* Required action: Pull out every line below that contains the word "plataforma".
──────────
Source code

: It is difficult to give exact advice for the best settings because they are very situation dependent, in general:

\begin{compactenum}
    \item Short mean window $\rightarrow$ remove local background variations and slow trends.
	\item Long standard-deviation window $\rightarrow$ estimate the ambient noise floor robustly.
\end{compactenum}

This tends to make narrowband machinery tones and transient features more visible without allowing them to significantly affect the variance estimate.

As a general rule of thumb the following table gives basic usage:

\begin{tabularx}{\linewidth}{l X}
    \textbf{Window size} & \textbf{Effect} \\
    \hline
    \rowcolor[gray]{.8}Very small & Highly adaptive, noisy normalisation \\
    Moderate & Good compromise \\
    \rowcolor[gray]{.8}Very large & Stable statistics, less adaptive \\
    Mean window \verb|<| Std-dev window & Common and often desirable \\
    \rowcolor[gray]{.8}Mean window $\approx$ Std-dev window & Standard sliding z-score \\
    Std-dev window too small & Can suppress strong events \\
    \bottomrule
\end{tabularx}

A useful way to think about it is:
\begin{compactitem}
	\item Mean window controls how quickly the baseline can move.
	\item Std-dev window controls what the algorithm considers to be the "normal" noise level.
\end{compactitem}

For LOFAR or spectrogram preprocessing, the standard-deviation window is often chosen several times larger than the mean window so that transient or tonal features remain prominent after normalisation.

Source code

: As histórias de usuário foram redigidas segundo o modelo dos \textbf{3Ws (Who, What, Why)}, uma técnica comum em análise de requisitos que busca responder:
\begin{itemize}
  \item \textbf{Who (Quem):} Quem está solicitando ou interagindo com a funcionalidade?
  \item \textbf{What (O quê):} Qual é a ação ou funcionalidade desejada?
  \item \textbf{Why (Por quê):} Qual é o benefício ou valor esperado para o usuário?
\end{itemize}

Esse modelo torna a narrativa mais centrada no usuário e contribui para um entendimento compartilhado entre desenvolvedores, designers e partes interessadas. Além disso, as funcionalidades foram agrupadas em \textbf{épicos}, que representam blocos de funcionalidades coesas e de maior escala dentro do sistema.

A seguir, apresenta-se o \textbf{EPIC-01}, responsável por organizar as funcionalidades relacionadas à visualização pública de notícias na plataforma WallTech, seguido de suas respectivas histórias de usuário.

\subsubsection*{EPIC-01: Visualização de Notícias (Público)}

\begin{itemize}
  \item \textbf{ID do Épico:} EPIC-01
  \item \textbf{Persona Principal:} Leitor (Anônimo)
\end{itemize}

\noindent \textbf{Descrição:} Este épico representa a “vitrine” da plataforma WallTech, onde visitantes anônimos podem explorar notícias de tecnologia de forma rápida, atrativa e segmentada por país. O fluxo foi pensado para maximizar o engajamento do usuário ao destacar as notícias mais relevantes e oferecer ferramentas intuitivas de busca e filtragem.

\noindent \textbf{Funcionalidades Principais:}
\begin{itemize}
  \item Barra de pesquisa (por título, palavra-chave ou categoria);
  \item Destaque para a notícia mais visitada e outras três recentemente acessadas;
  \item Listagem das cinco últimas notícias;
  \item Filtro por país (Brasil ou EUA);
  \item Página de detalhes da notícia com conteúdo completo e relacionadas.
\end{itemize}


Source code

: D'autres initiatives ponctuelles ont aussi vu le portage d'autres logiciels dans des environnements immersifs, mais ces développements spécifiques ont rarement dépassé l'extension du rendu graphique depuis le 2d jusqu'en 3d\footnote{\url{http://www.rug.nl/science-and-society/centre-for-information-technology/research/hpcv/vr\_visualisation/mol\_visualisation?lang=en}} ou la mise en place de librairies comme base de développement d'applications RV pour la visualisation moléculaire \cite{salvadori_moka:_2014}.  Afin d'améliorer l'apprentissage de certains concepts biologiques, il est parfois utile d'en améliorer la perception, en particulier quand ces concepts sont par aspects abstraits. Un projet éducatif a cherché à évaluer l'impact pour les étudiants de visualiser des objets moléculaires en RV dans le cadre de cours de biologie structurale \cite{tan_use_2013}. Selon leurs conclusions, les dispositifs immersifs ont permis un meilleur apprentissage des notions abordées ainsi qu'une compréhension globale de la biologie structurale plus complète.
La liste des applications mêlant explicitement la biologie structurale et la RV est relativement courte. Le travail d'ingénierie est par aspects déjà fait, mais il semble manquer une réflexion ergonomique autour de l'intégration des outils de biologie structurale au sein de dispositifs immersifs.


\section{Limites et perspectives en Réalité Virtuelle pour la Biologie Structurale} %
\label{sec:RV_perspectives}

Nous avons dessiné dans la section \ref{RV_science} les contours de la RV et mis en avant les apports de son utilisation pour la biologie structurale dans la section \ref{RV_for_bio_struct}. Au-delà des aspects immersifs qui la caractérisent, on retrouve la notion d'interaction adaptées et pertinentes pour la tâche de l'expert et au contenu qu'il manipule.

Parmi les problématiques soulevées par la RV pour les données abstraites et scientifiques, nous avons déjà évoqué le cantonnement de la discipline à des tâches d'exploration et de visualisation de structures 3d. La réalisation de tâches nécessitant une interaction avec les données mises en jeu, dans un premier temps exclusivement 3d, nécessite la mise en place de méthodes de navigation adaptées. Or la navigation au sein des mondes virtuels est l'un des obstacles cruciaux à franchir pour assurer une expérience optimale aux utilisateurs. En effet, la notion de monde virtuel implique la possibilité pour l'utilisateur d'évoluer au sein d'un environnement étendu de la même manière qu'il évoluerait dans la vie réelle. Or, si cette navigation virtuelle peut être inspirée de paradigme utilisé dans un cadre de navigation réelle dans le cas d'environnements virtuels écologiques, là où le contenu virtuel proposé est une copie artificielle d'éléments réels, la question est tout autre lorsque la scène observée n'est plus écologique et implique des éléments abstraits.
──────────
* Exercise response:
A seguir, apresenta-se o \textbf{EPIC-01}, responsável por organizar as funcionalidades relacionadas à visualização pública de notícias na plataforma WallTech, seguido de suas respectivas histórias de usuário.
\noindent \textbf{Descrição:} Este épico representa a “vitrine” da plataforma WallTech, onde visitantes anônimos podem explorar notícias de tecnologia de forma rápida, atrativa e segmentada por país. O fluxo foi pensado para maximizar o engajamento do usuário ao destacar as notícias mais relevantes e oferecer ferramentas intuitivas de busca e filtragem.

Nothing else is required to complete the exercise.